National Post, July 13, 2012.
Watching the video of Stephen Harper calling Calgary the greatest city in the greatest country of the world reminded me of a scene from Stephen Leacock’s Sunshine Sketches of a Little Town, in which a member of parliament for the little town of Mariposa arrives by train from Ottawa. “Most of the time,” wrote Leacock, “John Henry Bagshaw had to be at Ottawa (though he preferred the quiet of his farm and always left it, as he said, with a sigh).”
We like our politicians to be parochial, and they know it. It was no gaffe when former speaker of the United States House of Representatives Tip O’Neill pronounced all politics is local.
Stephen Harper was elected by the good people of Calgary Southwest, not by the electorate at large.

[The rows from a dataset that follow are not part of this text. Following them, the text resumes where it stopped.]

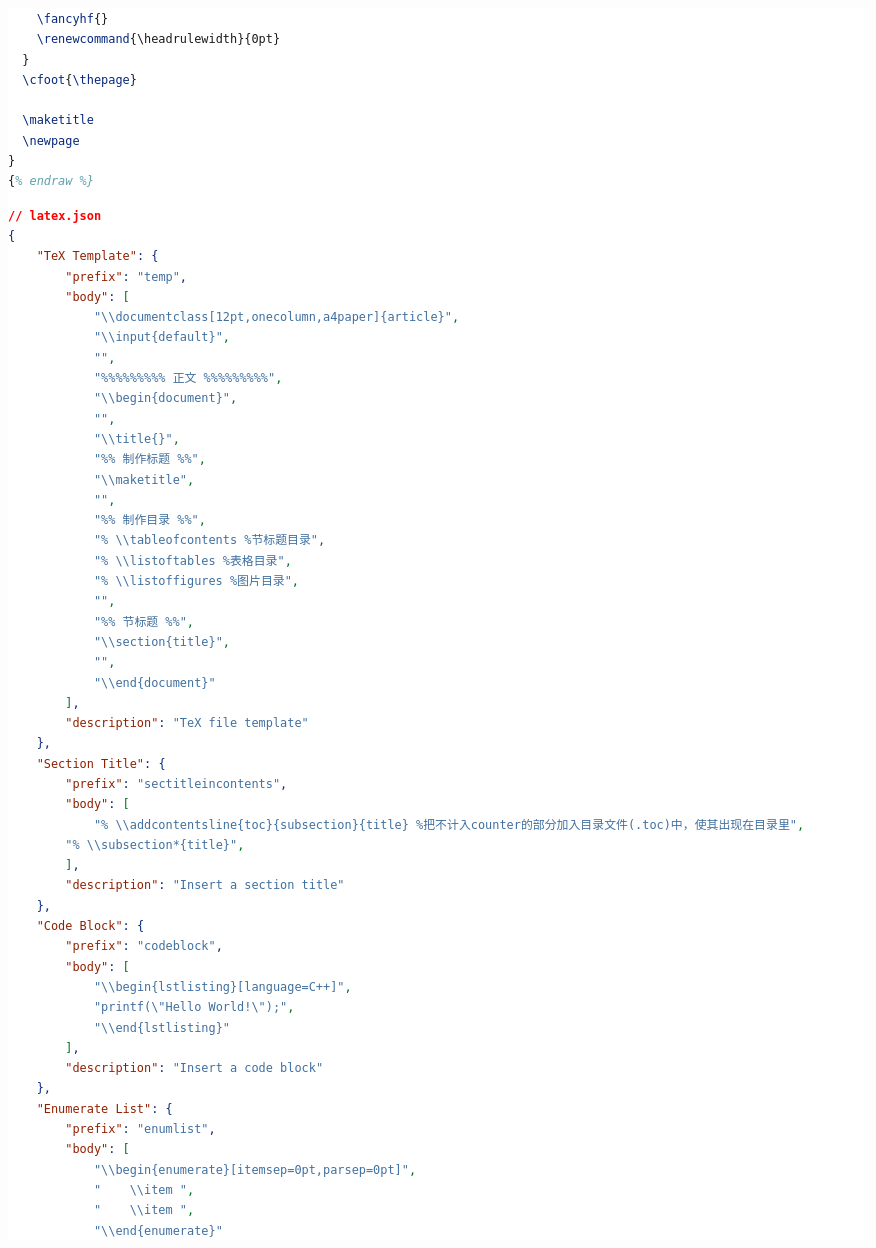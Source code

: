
 ```latex
    \fancyhf{}
    \renewcommand{\headrulewidth}{0pt}
  }
  \cfoot{\thepage}

  \maketitle
  \newpage
}
{% endraw %}
```


```json
// latex.json
{
	"TeX Template": {
		"prefix": "temp",
		"body": [
			"\\documentclass[12pt,onecolumn,a4paper]{article}",
			"\\input{default}",
			"",
			"%%%%%%%%% 正文 %%%%%%%%%",
			"\\begin{document}",
			"",
			"\\title{}",
			"%% 制作标题 %%",
			"\\maketitle",
			"",
			"%% 制作目录 %%",
			"% \\tableofcontents %节标题目录",
			"% \\listoftables %表格目录",
			"% \\listoffigures %图片目录",
			"",
			"%% 节标题 %%",
			"\\section{title}",
			"",
			"\\end{document}"
		],
		"description": "TeX file template"
	},
	"Section Title": {
		"prefix": "sectitleincontents",
		"body": [
			"% \\addcontentsline{toc}{subsection}{title} %把不计入counter的部分加入目录文件(.toc)中，使其出现在目录里",
		"% \\subsection*{title}",
		],
		"description": "Insert a section title"
	},
	"Code Block": {
		"prefix": "codeblock",
		"body": [
			"\\begin{lstlisting}[language=C++]",
			"printf(\"Hello World!\");",
			"\\end{lstlisting}"
		],
		"description": "Insert a code block"
	},
	"Enumerate List": {
		"prefix": "enumlist",
		"body": [
			"\\begin{enumerate}[itemsep=0pt,parsep=0pt]",
			"    \\item ",
			"    \\item ",
			"\\end{enumerate}"
```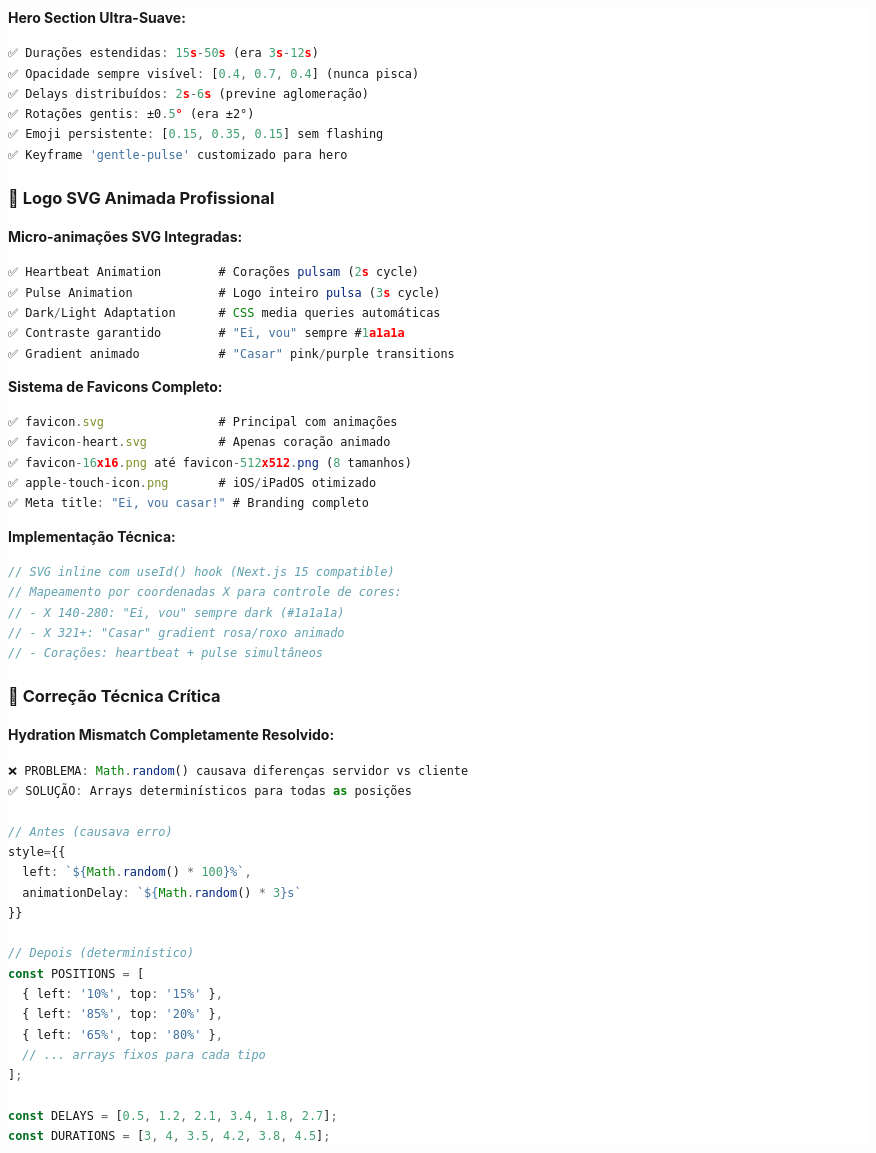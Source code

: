 **Hero Section Ultra-Suave:**
```typescript
✅ Durações estendidas: 15s-50s (era 3s-12s)
✅ Opacidade sempre visível: [0.4, 0.7, 0.4] (nunca pisca)
✅ Delays distribuídos: 2s-6s (previne aglomeração)
✅ Rotações gentis: ±0.5° (era ±2°) 
✅ Emoji persistente: [0.15, 0.35, 0.15] sem flashing
✅ Keyframe 'gentle-pulse' customizado para hero
```

### 💖 **Logo SVG Animada Profissional**

**Micro-animações SVG Integradas:**
```typescript
✅ Heartbeat Animation        # Corações pulsam (2s cycle)
✅ Pulse Animation            # Logo inteiro pulsa (3s cycle)
✅ Dark/Light Adaptation      # CSS media queries automáticas
✅ Contraste garantido        # "Ei, vou" sempre #1a1a1a
✅ Gradient animado           # "Casar" pink/purple transitions
```

**Sistema de Favicons Completo:**
```typescript
✅ favicon.svg                # Principal com animações
✅ favicon-heart.svg          # Apenas coração animado
✅ favicon-16x16.png até favicon-512x512.png (8 tamanhos)
✅ apple-touch-icon.png       # iOS/iPadOS otimizado
✅ Meta title: "Ei, vou casar!" # Branding completo
```

**Implementação Técnica:**
```typescript
// SVG inline com useId() hook (Next.js 15 compatible)
// Mapeamento por coordenadas X para controle de cores:
// - X 140-280: "Ei, vou" sempre dark (#1a1a1a)
// - X 321+: "Casar" gradient rosa/roxo animado
// - Corações: heartbeat + pulse simultâneos
```

### 🔧 **Correção Técnica Crítica**

**Hydration Mismatch Completamente Resolvido:**
```typescript
❌ PROBLEMA: Math.random() causava diferenças servidor vs cliente
✅ SOLUÇÃO: Arrays determinísticos para todas as posições

// Antes (causava erro)
style={{ 
  left: `${Math.random() * 100}%`,
  animationDelay: `${Math.random() * 3}s`
}}

// Depois (determinístico)
const POSITIONS = [
  { left: '10%', top: '15%' },
  { left: '85%', top: '20%' },
  { left: '65%', top: '80%' },
  // ... arrays fixos para cada tipo
];

const DELAYS = [0.5, 1.2, 2.1, 3.4, 1.8, 2.7];
const DURATIONS = [3, 4, 3.5, 4.2, 3.8, 4.5];
```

Parochialism is built into our system. We expect our politicians to have the nation’s interests at heart, but were also relieved to know that they are like us. And most of us are a pretty parochial lot.
There is something reassuring about the idea that Jean Chrétien loves Shawinigan, or that Paul Martin lives on his farm in the Eastern Townships. We elect our leaders to the House of Commons, not the House of Cosmopolitans. Cosmopolitans don’t generally fare well in politics. Think of Michael Ignatieff.
So Harper feels patriotic about Canada and loves the city where he was elected. Big deal.
The real question is whether our politicians know how to balance parochial and national interests. In this sense, there is another subtext to Harper’s proclamation. For years the West has complained that Canadian prime ministers governed as if the country were composed of Quebec and Ontario. Now we seem to have a federal government that thinks that what is good for Alberta is good for the country.
I have no problem with the centre of political gravity shifting away from Upper Canada. Maybe the fork has to be bent to be made straight again.
But balancing parochial and national interests demands a kind of wisdom from politicians that is learned through practice. It takes ongoing and often difficult dialogue. It takes balance and judgment. The role of parliament is precisely to transform the narrow self-interest of politicians and their constituencies into something more ennobling and encompassing.
In recent years we have seen parliament diminished by the overweening executive power of the prime minister. To be sure, the problem began long before Harper. Harper’s love of Calgary would be more dignified if all members of parliament could be as passionate about their constituencies and equally able to reconcile their love of their neighbours with their service to the country.